Mutation of the type IV collagen alpha 1 gene (Col4a1) gene cause retinal phenotypes in mice that resemble age-related macular degeneration (AMD). Understanding the cellular mechanism(s) that lead from mutation to retinopathy will identify pathways that underlie AMD and/or other retinal diseases. Mutant COL4A1 is misfolded, and secretion is impaired, leading to intracellular accumulation. COL4A1 is the most abundant basement membrane protein and is secreted both from retinal pigment epithelial cells (RPE) and choroidal vascular endothelial cells to contribute to Bruch's membrane. The RPE/Bruch's membrane/choroid complex is an important site of pathogenesis in several retinal diseases.

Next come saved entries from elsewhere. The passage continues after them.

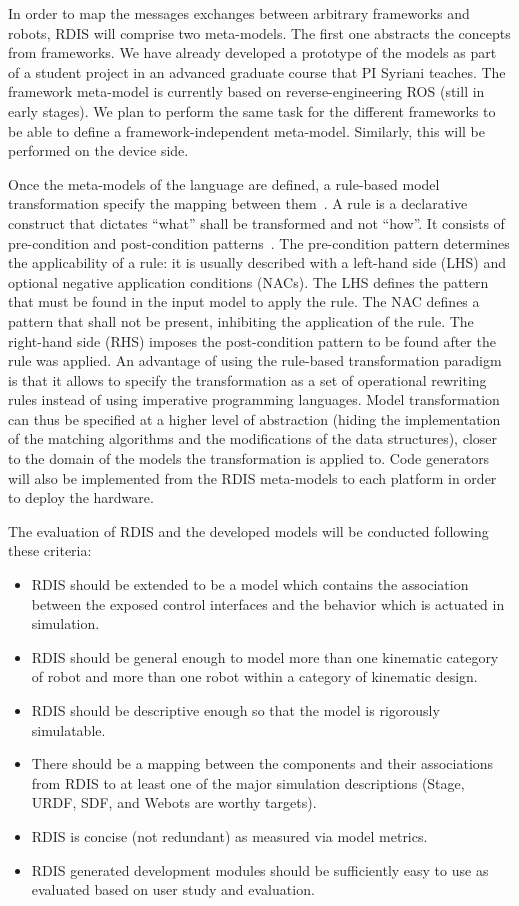 In order to map the messages exchanges between arbitrary frameworks and robots, RDIS will comprise two meta-models.
The first one abstracts the concepts from frameworks.
We have already developed a prototype of the models as part of a student project in an advanced graduate course that PI Syriani teaches.
The framework meta-model is currently based on reverse-engineering ROS (still in early stages).
We plan to perform the same task for the different frameworks to be able to define a framework-independent meta-model.
Similarly, this will be performed on the device side.

Once the meta-models of the language are defined, a rule-based model transformation specify the mapping between them~\cite{Jouault2008}.
A rule is a declarative construct that dictates ``what'' shall be transformed and not ``how''.
It consists of pre-condition and post-condition patterns~\cite{Ehrig2006}.
The pre-condition pattern determines the applicability of a rule: it is usually described with a left-hand side (LHS) and optional negative application conditions (NACs).
The LHS defines the pattern that must be found in the input model to apply the rule.
The NAC defines a pattern that shall not be present, inhibiting the application of the rule.
The right-hand side (RHS) imposes the post-condition pattern to be found after the rule was applied.
An advantage of using the rule-based transformation paradigm is that it allows to specify the transformation as a set of operational rewriting rules instead of using imperative programming languages.
Model transformation can thus be specified at a higher level of abstraction (hiding the implementation of the matching algorithms and the modifications of the data structures), closer to the domain of the models the transformation is applied to.
Code generators will also be implemented from the RDIS meta-models to each platform in order to deploy the hardware.

The evaluation of RDIS and the developed models will be conducted following these criteria:
\vspace{-.5\baselineskip}%
\begin{itemize}
  \item RDIS should be extended to be a model which contains the association between the exposed control interfaces and the behavior which is actuated in
  simulation.
  \item RDIS should be general enough to model more than one kinematic category of robot and more than one robot within a category of kinematic design.
  \item RDIS should be descriptive enough so that the model is rigorously simulatable.
  \item There should be a mapping between the components and their associations from RDIS to at least one of the major simulation descriptions (Stage, URDF, SDF, and Webots are worthy targets).
  \item RDIS is concise (not redundant) as measured via model metrics.
  \item RDIS generated development modules should be sufficiently easy to use as evaluated based on user study and evaluation.
\end{itemize}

Our preliminary data couple the basic cellular processes of endoplasmic reticulum (ER) homeostasis and detoxification of reactive oxygen species to retinal disease. Physiological insults, including misfolded proteins, can lead to stress in the ER. ER stress activates signaling cascades that seek to restore a homeostasis between the demands of protein production and the protein folding capacity of the ER. Chronic ER stress generates reactive oxygen species that lead to oxidative damage. The ability to detoxify reactive oxygen species decreases with age and oxidative damage is a key mechanism in several diseases of aging. Oxidative damage contributes to chronic inflammation and de-regulation of the alternate complement pathway of innate immunity. Here, we test our hypothesis that misfolded mutant COL4A1 leads to retinopathy via a mechanism of ER and oxidative stress in the RPE and/or choroidal vascular endothelial cells.

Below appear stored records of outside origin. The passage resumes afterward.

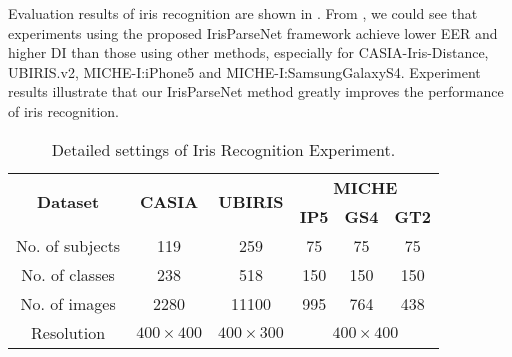 \documentclass[journal]{IEEEtran}
\begin{document}
Evaluation results of iris recognition are shown in .
From , we could see that experiments using the proposed IrisParseNet framework achieve lower EER and higher DI than those using other methods, especially for CASIA-Iris-Distance, UBIRIS.v2, MICHE-I:iPhone5 and MICHE-I:SamsungGalaxyS4.
Experiment results illustrate that our IrisParseNet method greatly improves the performance of iris recognition.
{\setlength{\belowrulesep}{0pt}
\setlength{\aboverulesep}{-2pt}
\vspace{-10pt}
\begin{table}[!htb]
  \centering
  \renewcommand{\arraystretch}{1.1}
  \setlength\tabcolsep{5pt}
  \caption{Detailed settings of Iris Recognition Experiment.}\label{tab:setting}\begin{tabular}{c|c|c|c|c|c}
    \hline
    \multirow{2}[4]{*}{\bfseries Dataset} & \multirow{2}[4]{*}{\bfseries CASIA} & \multirow{2}[4]{*}{\bfseries UBIRIS} & \multicolumn{3}{c}{\bfseries MICHE}\\
   \cmidrule(r){4-6}
    &  &  &\bfseries IP5&\bfseries GS4 &\bfseries GT2\\
      \hline
    No. of subjects &  119& 259 & 75 & 75  & 75 \\   \hline
    No. of classes &  238& 518 & 150  & 150& 150 \\   \hline
    No. of images & 2280 &  11100& 995 &764 &438 \\  \hline
    Resolution & $400\times 400$& $400\times 300$&\multicolumn{3}{c}{$400\times 400$}  \\
     \hline
   \end{tabular}\vspace{-15pt}
\end{table}}
\end{document}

In Aim 1 we will conduct a thorough and detailed examination of Col4a1-induced retinopathy via clinical, functional, histological, ultrastructural and molecular analyses.
In Aim 2 we will test the involvement of ER and oxidative stress by molecular interrogation of the pathogenic pathways. RPE and choroidal endothelial cells will be compared for potential molecular differences that could identify the site of primary disease processes.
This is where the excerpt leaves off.